Understanding Worker Threads in Node.js - NodeSource

The NodeSource Blog

You have reached the beginning of time!

Understanding Worker Threads in Node.js

To understand Workers, first, it’s necessary to understand how Node.js is structured.

When a Node.js process is launched, it runs:

  • One process
  • One thread
  • One event loop
  • One JS Engine Instance
  • One Node.js Instance

One process: a process is a global object that can be accessed anywhere and has information about what’s being executed at a time.

One thread: being single-threaded means that only one set of instructions is executed at a time in a given process.

One event loop: this is one of the most important aspects to understand about Node. It’s what allows Node to be asynchronous and have non-blocking I/O, — despite the fact that JavaScript is single-threaded — by offloading operations to the system kernel whenever possible through callbacks, promises and async/await.

One JS Engine Instance: this is a computer program that executes JavaScript code.

One Node.js Instance: the computer program that executes Node.js code.

In other words, Node runs on a single thread, and there is just one process happening at a time in the event loop. One code, one execution, (the code is not executed in parallel).

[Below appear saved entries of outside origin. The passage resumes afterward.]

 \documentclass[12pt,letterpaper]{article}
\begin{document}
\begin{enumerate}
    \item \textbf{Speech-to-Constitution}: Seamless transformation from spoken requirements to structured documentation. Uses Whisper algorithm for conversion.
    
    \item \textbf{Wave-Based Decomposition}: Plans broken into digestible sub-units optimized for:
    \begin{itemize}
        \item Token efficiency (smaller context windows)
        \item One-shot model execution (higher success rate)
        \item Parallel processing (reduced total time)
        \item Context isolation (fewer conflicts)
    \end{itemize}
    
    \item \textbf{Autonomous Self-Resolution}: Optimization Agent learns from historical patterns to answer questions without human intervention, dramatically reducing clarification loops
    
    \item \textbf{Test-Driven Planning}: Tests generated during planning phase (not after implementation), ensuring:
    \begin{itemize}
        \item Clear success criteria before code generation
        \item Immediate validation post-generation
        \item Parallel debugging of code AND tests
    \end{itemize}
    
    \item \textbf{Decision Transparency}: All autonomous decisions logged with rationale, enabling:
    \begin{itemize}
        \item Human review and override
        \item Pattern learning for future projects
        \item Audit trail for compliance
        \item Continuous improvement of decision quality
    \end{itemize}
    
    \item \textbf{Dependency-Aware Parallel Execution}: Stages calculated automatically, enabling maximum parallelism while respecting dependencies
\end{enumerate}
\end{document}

This is very useful because it simplifies how you use JavaScript without worrying about concurrency issues.

The reason it was built with that approach is that JavaScript was initially created for client-side interactions (like web page interactions, or form validation) -- nothing that required the complexity of multithreading.

But, as with all things, there is a downside: if you have CPU-intensive code, like complex calculations in a large dataset taking place in-memory, it can block other processes from being executed. Similarly, If you are making a request to a server that has CPU-intensive code, that code can block the event loop and prevent other requests of being handled.

A function is considered “blocking” if the main event loop must wait until it has finished executing the next command. A “Non-blocking” function will allow the main event loop to continue as soon as it begins and typically alerts the main loop once it has finished by calling a “callback”.

The golden rule: don’t block the event loop, try to keep it running it and pay attention and avoid anything that could block the thread like synchronous network calls or infinite loops.

It’s important to differentiate between CPU operations and I/O (input/output) operations. As mentioned earlier, the code of Node.js is NOT executed in parallel. Only I/O operations are run in parallel, because they are executed asynchronously.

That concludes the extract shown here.